$$y_i =\beta_0 +\beta_1 x_{1i}+\beta_2 x_{2i}+\varepsilon_i$$
Suppose $x_1$ is endogenous but $x_2$ is exogenous. We have two excluded instruments, $z_1$ and $z_2$. The first stage is:
$$x_{1i} =\delta_0 +\delta_1 z_{1i}+\delta_2 z_{2i}+\delta_3 x_{2i}+\eta_i $$
One method of estimation is 2SLS. Another option is LIML which exploits an assumption of joint normality of $\eta_i$ and $\varepsilon_i$ and is the maximum likelihood estimator.
It is documented in reputable sources that LIML and 2SLS have the same asymptotic distribution. For example, Bruce Hansen's textbook on page 349 says "The LIML estimator has the same asymptotic distribution as 2SLS". Green's textbook (7th edition), footnote 46 on page 372 confirms this.

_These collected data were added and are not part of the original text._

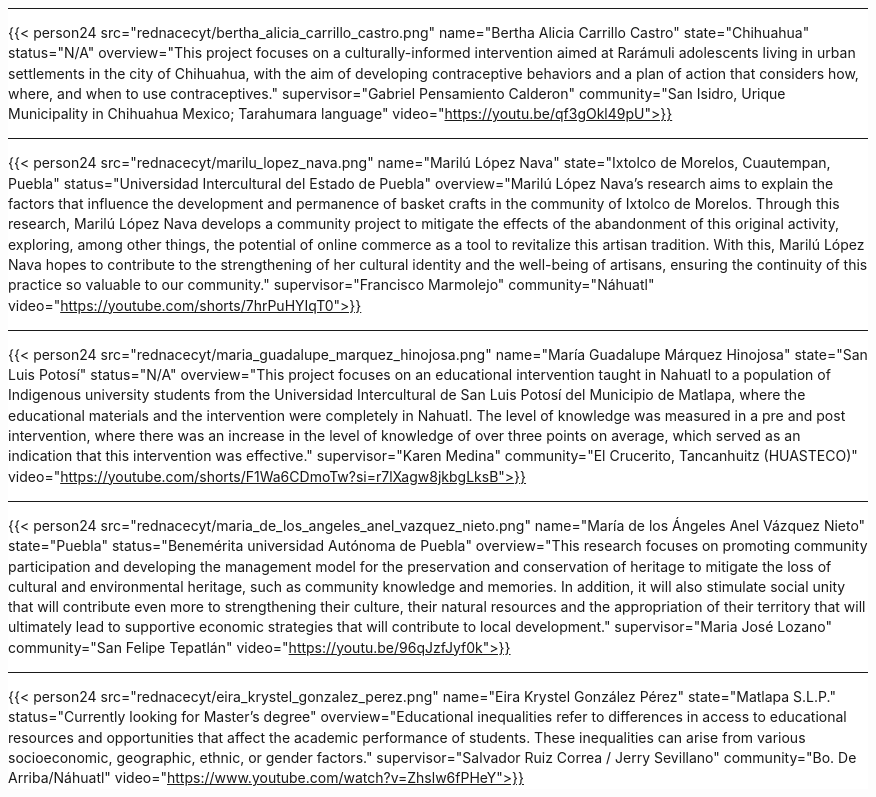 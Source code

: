 - - -

{{< person24 src="rednacecyt/bertha_alicia_carrillo_castro.png" name="Bertha Alicia Carrillo Castro" state="Chihuahua" status="N/A" overview="This project focuses on a culturally-informed intervention aimed at Rarámuli adolescents living in urban settlements in the city of Chihuahua, with the aim of  developing contraceptive behaviors and a plan of action that considers how, where, and when to use contraceptives." supervisor="Gabriel Pensamiento Calderon" community="San Isidro, Urique Municipality in Chihuahua Mexico; Tarahumara language" video="https://youtu.be/qf3gOkl49pU">}}

- - -

{{< person24 src="rednacecyt/marilu_lopez_nava.png" name="Marilú López Nava" state="Ixtolco de Morelos, Cuautempan, Puebla" status="Universidad Intercultural del Estado de Puebla" overview="Marilú López Nava’s research aims to explain the factors that influence the development and permanence of basket crafts in the community of Ixtolco de Morelos. Through this research, Marilú López Nava develops a community project to mitigate the effects of the abandonment of this original activity, exploring, among other things, the potential of online commerce as a tool to revitalize this artisan tradition. With this, Marilú López Nava hopes to contribute to the strengthening of her cultural identity and the well-being of artisans, ensuring the continuity of this practice so valuable to our community." supervisor="Francisco Marmolejo" community="Náhuatl" video="https://youtube.com/shorts/7hrPuHYIqT0">}}


- - -

{{< person24 src="rednacecyt/maria_guadalupe_marquez_hinojosa.png" name="María Guadalupe Márquez Hinojosa" state="San Luis Potosí" status="N/A" overview="This project focuses on an educational intervention taught in Nahuatl to a population of Indigenous university students from the Universidad Intercultural de San Luis Potosí del Municipio de Matlapa, where the educational materials and the intervention were completely in Nahuatl. The level of knowledge was measured in a pre and post intervention, where there was an increase in the level of knowledge of over three points on average, which served as an indication that this intervention was effective." supervisor="Karen Medina" community="El Crucerito, Tancanhuitz (HUASTECO)" video="https://youtube.com/shorts/F1Wa6CDmoTw?si=r7lXagw8jkbgLksB">}}

- - -

{{< person24 src="rednacecyt/maria_de_los_angeles_anel_vazquez_nieto.png" name="María de los Ángeles Anel Vázquez Nieto" state="Puebla" status="Benemérita universidad Autónoma de Puebla" overview="This research focuses on promoting community participation and developing the management model for the preservation and conservation of heritage to mitigate the loss of cultural and environmental heritage, such as community knowledge and memories. In addition, it will also stimulate social unity that will contribute even more to strengthening their culture, their natural resources and the appropriation of their territory that will ultimately lead to supportive economic strategies that will contribute to local development." supervisor="Maria José Lozano" community="San Felipe Tepatlán" video="https://youtu.be/96qJzfJyf0k">}}

- - -

{{< person24 src="rednacecyt/eira_krystel_gonzalez_perez.png" name="Eira Krystel González Pérez" state="Matlapa S.L.P." status="Currently looking for Master’s degree" overview="Educational inequalities refer to differences in access to educational resources and opportunities that affect the academic performance of students. These inequalities can arise from various socioeconomic, geographic, ethnic, or gender factors." supervisor="Salvador Ruiz Correa / Jerry Sevillano" community="Bo. De Arriba/Náhuatl" video="https://www.youtube.com/watch?v=Zhslw6fPHeY">}}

Thus, the 2SLS estimator attains the same asymptotic variance matrix as the MLE estimator. With this, I want to say "2SLS is asymptotically equivalent to MLE".
Am I overlooking something? It doesn't feel right because MLE makes the stronger assumption of normality. It feels like with that additional assumption there should be an efficiency gain.